• WORK ITEM: Where a line holds the word "ファイルのメニュー", copy that line from the data below.

=== Section Start ===

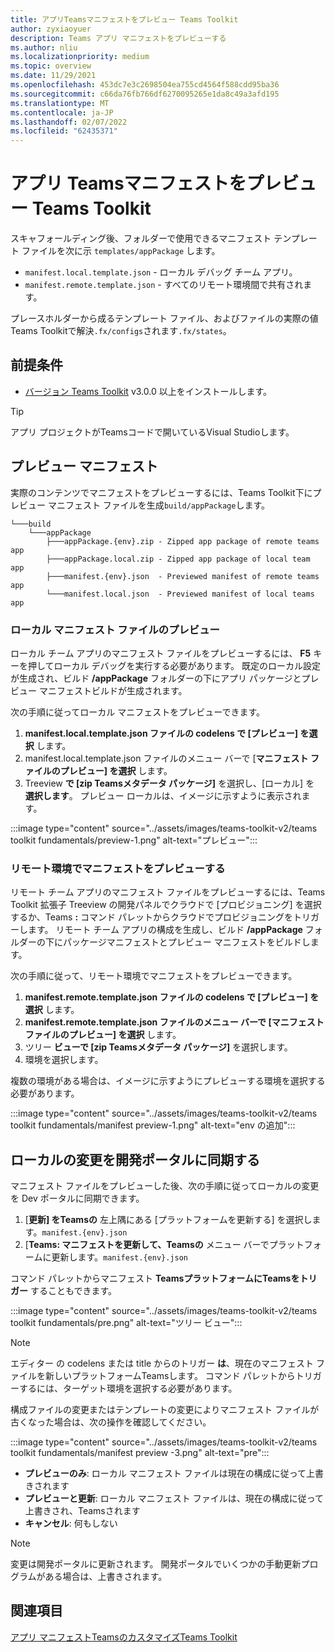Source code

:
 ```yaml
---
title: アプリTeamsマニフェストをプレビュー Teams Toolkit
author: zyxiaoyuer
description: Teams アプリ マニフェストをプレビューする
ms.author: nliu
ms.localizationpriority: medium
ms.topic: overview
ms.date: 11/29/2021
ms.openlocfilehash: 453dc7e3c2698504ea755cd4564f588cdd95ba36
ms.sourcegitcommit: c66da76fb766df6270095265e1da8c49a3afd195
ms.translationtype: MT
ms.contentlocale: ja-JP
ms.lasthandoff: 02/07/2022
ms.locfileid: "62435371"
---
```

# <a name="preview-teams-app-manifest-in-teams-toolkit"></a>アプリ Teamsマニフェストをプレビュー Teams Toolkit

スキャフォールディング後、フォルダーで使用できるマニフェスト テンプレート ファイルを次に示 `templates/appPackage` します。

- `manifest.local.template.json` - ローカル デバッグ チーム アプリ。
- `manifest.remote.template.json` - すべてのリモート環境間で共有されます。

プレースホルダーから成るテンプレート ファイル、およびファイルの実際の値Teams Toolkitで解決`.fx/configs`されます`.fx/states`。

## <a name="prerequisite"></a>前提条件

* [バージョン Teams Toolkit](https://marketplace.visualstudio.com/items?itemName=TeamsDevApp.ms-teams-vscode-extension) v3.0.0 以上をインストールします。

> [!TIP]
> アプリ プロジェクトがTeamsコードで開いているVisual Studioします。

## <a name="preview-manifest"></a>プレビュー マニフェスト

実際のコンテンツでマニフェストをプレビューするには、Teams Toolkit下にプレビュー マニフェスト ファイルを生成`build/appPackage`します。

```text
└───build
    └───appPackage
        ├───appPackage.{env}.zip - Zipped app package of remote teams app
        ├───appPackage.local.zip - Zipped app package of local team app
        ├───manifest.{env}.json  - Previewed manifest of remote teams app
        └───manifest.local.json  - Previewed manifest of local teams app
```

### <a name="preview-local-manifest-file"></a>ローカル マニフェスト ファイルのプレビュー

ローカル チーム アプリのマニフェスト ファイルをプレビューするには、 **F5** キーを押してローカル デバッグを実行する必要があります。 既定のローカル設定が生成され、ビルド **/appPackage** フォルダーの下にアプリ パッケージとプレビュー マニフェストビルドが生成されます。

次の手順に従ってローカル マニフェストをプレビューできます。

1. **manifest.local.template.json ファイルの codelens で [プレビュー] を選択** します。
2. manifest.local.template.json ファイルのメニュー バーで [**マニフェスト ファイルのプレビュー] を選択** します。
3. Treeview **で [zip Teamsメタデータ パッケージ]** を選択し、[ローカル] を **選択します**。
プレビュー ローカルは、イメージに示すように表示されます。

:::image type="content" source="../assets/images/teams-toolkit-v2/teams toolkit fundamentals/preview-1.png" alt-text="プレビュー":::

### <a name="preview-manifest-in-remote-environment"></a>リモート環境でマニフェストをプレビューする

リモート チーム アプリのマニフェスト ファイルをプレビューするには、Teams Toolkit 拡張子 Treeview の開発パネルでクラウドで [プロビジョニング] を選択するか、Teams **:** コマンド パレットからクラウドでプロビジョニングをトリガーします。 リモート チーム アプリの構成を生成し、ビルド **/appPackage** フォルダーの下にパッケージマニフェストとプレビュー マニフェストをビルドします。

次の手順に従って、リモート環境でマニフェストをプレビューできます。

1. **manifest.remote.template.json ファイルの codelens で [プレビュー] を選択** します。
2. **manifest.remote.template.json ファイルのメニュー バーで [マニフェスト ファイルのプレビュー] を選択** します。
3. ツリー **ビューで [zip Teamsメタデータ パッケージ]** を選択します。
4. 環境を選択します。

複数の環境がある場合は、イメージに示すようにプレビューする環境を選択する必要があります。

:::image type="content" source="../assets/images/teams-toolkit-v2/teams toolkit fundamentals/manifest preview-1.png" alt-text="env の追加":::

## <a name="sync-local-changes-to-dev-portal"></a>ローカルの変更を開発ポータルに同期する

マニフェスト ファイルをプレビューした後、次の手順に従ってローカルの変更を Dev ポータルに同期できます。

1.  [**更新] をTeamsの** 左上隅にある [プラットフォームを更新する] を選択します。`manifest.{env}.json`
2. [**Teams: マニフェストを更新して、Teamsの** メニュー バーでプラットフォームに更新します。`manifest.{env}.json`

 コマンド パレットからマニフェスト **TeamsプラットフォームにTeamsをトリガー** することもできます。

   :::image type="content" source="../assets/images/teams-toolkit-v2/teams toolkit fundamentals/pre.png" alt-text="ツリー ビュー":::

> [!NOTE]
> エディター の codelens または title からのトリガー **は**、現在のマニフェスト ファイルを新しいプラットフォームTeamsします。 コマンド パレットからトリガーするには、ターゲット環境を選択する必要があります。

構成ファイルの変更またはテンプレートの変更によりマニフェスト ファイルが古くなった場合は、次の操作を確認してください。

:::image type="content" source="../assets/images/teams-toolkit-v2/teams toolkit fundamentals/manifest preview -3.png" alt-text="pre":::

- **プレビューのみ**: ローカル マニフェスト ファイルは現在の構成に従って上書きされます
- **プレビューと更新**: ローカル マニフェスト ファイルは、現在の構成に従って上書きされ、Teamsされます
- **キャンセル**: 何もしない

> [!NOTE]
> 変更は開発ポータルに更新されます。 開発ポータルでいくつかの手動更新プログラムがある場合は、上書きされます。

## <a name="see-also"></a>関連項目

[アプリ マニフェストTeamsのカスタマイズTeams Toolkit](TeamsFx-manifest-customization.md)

=== Section End ===
=== Section Start ===

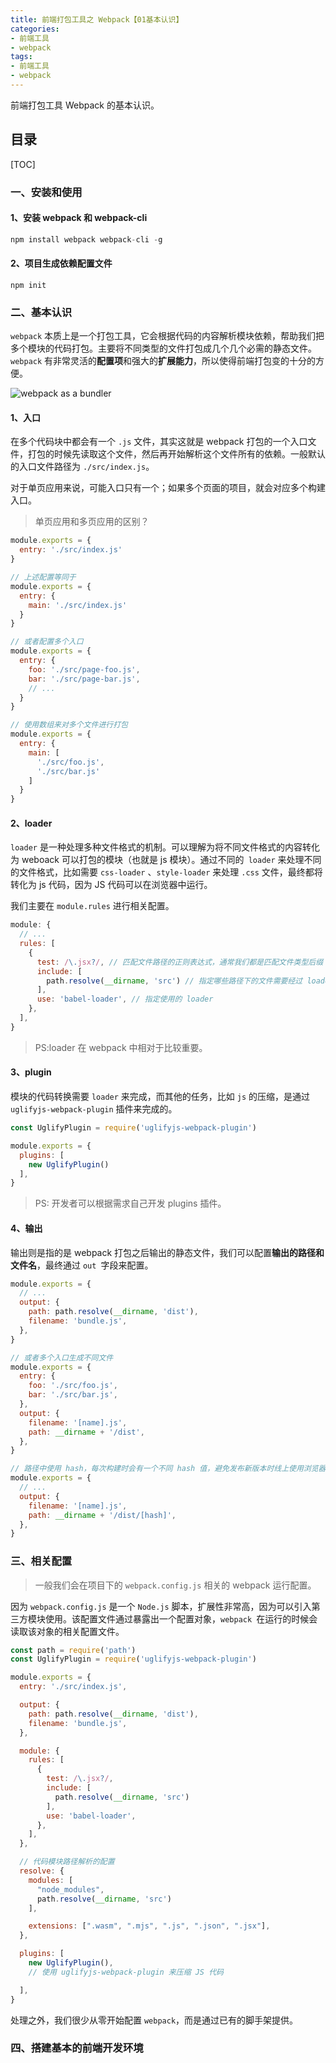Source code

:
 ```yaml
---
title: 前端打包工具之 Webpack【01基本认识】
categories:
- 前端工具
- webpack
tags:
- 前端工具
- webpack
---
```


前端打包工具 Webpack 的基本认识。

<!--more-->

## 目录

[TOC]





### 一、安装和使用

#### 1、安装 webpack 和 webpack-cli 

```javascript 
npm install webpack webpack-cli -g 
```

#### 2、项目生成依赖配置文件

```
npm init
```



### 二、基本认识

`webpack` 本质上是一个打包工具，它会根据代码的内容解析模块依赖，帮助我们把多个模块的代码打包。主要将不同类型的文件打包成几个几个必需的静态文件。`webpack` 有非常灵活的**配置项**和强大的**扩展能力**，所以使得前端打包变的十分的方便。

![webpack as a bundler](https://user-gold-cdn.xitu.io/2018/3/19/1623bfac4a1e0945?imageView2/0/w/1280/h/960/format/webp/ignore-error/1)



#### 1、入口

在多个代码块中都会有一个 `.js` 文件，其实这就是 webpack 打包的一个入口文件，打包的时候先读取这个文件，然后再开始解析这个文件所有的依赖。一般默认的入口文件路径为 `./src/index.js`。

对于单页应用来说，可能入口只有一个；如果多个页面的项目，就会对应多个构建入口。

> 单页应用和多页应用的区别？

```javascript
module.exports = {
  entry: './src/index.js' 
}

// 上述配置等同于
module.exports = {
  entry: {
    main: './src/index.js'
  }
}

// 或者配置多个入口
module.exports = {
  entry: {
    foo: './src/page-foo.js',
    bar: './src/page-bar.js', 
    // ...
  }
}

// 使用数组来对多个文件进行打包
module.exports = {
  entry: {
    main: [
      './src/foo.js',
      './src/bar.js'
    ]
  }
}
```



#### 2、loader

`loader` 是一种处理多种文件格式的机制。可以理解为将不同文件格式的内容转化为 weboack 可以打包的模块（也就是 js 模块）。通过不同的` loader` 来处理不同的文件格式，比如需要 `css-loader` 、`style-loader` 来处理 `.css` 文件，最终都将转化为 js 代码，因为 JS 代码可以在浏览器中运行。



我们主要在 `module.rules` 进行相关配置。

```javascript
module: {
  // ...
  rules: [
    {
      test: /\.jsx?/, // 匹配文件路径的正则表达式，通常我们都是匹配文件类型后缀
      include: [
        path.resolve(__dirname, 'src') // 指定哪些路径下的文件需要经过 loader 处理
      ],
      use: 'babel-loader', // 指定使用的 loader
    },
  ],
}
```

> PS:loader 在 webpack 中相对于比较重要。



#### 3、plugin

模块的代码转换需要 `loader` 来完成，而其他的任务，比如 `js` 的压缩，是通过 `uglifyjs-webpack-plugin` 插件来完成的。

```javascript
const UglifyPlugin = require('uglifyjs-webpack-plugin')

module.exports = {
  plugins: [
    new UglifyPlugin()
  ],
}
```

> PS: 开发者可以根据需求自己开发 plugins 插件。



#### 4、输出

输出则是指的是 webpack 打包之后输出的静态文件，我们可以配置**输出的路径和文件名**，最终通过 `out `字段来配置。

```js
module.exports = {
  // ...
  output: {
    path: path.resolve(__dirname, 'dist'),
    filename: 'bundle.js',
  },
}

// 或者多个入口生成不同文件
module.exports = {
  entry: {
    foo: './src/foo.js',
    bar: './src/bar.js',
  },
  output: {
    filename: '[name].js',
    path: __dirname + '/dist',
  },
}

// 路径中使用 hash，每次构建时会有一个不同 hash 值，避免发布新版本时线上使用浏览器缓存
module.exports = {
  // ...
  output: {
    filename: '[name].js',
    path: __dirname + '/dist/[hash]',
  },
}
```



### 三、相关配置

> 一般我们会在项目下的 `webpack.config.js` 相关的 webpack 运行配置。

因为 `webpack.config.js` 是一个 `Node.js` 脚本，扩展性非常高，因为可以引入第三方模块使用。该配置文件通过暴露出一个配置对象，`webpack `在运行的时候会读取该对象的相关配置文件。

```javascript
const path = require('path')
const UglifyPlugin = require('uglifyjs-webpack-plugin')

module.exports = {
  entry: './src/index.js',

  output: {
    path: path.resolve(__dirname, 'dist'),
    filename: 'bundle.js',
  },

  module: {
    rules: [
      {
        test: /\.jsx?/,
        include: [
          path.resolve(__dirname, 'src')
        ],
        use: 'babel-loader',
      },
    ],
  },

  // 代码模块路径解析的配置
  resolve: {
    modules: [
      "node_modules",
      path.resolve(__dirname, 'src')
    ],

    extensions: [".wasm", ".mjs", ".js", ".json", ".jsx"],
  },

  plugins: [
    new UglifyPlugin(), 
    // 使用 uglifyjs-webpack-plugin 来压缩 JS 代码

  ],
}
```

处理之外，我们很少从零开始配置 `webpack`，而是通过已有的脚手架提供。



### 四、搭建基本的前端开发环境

=== Section End ===

• REPLY TO THE EXERCISE:
2. manifest.local.template.json ファイルのメニュー バーで [**マニフェスト ファイルのプレビュー] を選択** します。
2. **manifest.remote.template.json ファイルのメニュー バーで [マニフェスト ファイルのプレビュー] を選択** します。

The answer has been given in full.